Recap: As of today, both domestic and international students are able to register for any ACT test date in the 2018-2019 academic year. Due to uncertainty over the availability of international test centers, we recommend that any of your students who are planning to take the test internationally in the fall register as soon as possible.

If you have any questions, please e-mail me or consult our Guide to Computer-Based Testing.

More Prominent Schools Drop the SAT/ACT Essay Requirement: CalTech, Duke, and University of Michigan

Recap: CalTech and University of Michigan have joined a growing number of schools that have dropped the SAT/ACT essay requirement. Duke University also announced that it will no longer require the essay starting the fall but does recommend it. In an article in the Washington Post, the dean of admissions at Georgetown University said, “I guarantee you it’s on its way out entirely,” citing that he never paid much attention to essay scores anyway. On the other hand, Princeton’s dean of admissions said she often read SAT or ACT essays to get a clearer picture of an applicant’s writing ability and felt that the test was useful. Most schools reported that they decided to drop the requirement out of concern for logistical or financial burdens that would prevent lower-income applicants from applying. Now, the decision to keep the essays as part of the SAT and ACT all seems to hang on the University of California system: a huge player in the admissions landscape and one of the original college systems to push for the essay’s creation. UC schools make up about half of all the universities that still require the essay.

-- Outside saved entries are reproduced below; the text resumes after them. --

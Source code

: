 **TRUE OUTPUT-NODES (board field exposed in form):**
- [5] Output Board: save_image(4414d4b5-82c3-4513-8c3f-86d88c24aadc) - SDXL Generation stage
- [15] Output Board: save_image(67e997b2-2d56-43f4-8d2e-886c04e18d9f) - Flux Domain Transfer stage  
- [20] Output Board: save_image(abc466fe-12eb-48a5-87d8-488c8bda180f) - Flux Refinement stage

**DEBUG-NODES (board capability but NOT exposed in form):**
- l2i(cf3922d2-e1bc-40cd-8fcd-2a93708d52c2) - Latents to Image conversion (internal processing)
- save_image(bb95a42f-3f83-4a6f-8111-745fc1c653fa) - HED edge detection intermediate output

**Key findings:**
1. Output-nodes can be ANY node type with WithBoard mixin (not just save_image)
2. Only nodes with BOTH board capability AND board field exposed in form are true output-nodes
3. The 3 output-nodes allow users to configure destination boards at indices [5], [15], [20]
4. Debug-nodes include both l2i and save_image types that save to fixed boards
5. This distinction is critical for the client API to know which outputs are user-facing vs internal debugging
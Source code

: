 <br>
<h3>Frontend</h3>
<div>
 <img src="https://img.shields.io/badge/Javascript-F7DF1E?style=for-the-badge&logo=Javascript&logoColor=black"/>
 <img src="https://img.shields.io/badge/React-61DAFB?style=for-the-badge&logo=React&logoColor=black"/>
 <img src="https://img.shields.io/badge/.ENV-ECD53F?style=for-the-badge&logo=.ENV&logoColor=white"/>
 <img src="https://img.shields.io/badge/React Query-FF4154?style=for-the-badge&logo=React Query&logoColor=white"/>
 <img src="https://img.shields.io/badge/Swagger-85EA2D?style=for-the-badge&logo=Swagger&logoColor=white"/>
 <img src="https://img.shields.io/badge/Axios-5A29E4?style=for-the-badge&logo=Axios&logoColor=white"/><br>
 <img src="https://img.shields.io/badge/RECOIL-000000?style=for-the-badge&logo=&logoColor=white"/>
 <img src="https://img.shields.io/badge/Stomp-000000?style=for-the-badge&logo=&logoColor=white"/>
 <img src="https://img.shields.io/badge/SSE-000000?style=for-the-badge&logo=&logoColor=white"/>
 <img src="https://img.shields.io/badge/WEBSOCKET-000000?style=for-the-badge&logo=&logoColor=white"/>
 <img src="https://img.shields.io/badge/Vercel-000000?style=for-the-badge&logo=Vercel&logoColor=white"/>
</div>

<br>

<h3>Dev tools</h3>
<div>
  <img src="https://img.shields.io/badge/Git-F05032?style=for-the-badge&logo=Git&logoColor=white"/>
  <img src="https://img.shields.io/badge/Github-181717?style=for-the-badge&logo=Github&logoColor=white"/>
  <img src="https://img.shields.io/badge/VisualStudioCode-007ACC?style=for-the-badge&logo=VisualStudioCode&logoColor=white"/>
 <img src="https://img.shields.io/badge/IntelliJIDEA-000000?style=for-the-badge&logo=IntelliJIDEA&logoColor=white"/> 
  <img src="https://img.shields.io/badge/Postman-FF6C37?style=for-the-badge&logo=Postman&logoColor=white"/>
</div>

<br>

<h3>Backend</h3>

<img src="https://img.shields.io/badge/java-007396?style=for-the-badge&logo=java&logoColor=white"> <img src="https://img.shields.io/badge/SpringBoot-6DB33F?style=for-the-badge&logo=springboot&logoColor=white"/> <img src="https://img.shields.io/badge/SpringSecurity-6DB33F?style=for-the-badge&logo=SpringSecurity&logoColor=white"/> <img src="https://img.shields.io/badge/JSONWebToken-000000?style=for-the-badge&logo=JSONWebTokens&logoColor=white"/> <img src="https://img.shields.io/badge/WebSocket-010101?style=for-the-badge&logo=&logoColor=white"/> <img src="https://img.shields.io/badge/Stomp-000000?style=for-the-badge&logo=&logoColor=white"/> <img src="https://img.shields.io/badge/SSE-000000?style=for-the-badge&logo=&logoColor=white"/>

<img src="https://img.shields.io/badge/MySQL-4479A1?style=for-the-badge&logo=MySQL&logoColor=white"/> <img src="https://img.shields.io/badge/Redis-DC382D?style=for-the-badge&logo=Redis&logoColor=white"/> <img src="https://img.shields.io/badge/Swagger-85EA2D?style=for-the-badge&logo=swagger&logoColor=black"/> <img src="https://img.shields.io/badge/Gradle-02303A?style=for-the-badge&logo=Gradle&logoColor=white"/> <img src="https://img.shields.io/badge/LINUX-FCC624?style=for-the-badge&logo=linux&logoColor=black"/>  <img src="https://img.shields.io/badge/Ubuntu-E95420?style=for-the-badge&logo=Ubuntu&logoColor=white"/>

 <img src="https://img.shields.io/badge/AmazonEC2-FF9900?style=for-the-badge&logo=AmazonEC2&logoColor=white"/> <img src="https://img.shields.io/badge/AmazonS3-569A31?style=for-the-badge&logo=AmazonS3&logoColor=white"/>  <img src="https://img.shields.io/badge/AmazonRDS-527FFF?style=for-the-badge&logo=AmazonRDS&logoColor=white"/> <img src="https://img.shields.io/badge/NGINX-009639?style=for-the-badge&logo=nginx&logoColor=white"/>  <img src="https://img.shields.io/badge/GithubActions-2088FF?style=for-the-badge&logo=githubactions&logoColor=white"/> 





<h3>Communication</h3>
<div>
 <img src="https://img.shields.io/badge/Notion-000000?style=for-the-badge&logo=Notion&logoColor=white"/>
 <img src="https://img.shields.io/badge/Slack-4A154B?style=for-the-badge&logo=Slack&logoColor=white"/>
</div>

  • It seems like a matter of time now before the essay goes out the door. Unless the CB and ACT can come back with significantly persuasive research showing that the essay predicts college success (something they have not yet been able to prove), the UC system is likely to eliminate the essay as well.
  • The College Board and ACT haven’t said much to defend the essay in the past two weeks; perhaps they, too, want to see it gone?

CalTech Drops SAT/ACT Writing Test (Inside Higher Ed)

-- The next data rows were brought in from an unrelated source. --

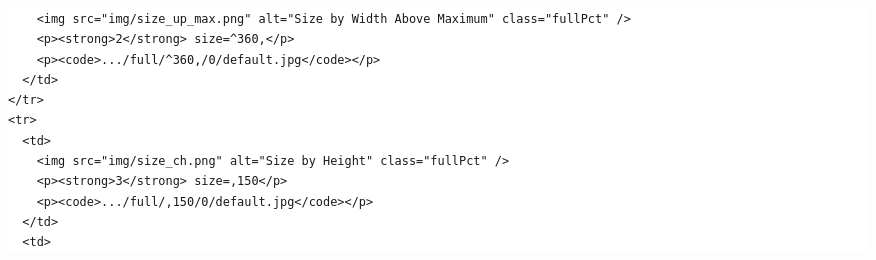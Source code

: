         <img src="img/size_up_max.png" alt="Size by Width Above Maximum" class="fullPct" />
        <p><strong>2</strong> size=^360,</p>
        <p><code>.../full/^360,/0/default.jpg</code></p>
      </td>
    </tr>
    <tr>
      <td>
        <img src="img/size_ch.png" alt="Size by Height" class="fullPct" />
        <p><strong>3</strong> size=,150</p>
        <p><code>.../full/,150/0/default.jpg</code></p>
      </td>
      <td>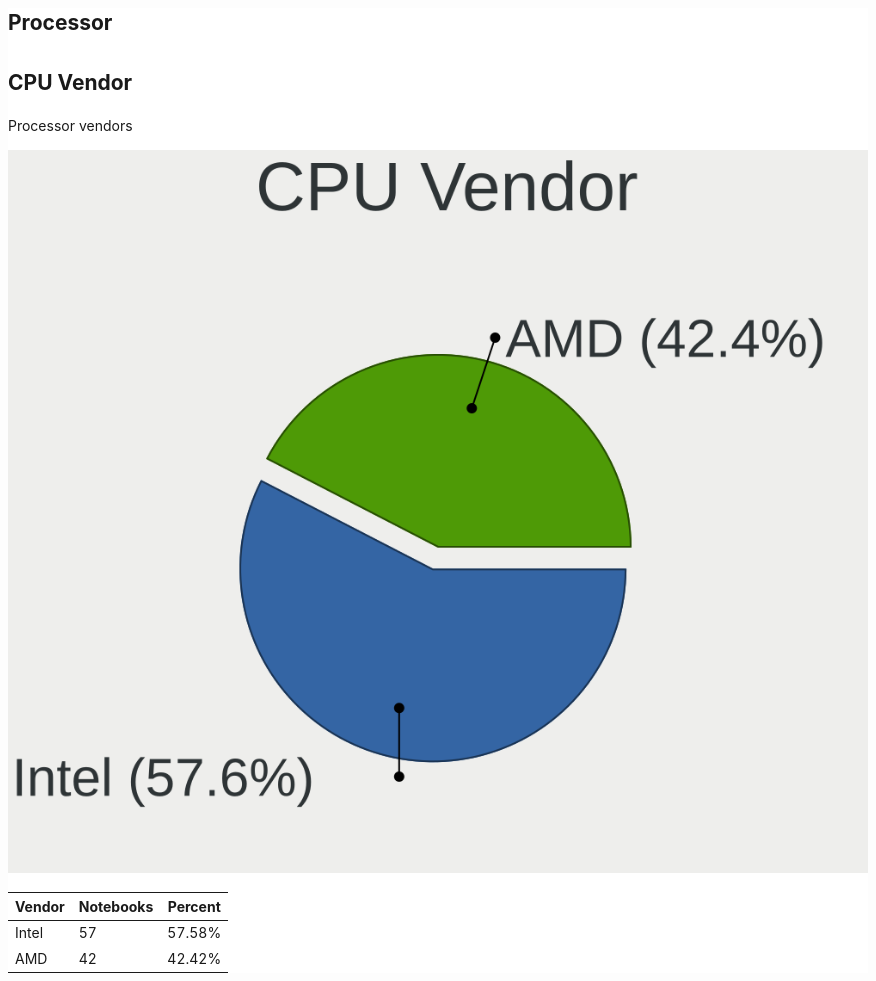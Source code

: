 Processor
---------

CPU Vendor
----------

Processor vendors

![CPU Vendor](./images/pie_chart/cpu_vendor.svg)


| Vendor | Notebooks | Percent |
|--------|-----------|---------|
| Intel  | 57        | 57.58%  |
| AMD    | 42        | 42.42%  |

Pencils Down: Major Colleges Stop Requiring Essay Test for Admission (Washington Post)

Duke Will Change Its SAT and ACT Requirements (New Observer)

Duke Drops SAT Essay Writing Score Requirement for Applicants (Duke Chronicle)

The Big Picture: The End of College Admissions Writing Tests (Axios)

For Fate of SAT Writing Test, Watch California (Inside Higher Ed)

Low June SAT Scores in Math Confuse and Anger Students

Recap: Students and parents are upset after scores from the Math section of the June SAT came back far lower than expected. The College Board released an email explaining that the lower scores are due to an “equating” process. The June SAT Math section was significantly easier than earlier administrations of the test, so it was graded on a curve, resulting in comparatively lower scores. An analysis by the Princeton Review pointed out that the heavier curve on an easier test means that there is less of a cushion for careless errors. In addition to the issues with the Math section, two questions were thrown out on both the Reading and Writing sections, indicating that four questions on those sections were flawed.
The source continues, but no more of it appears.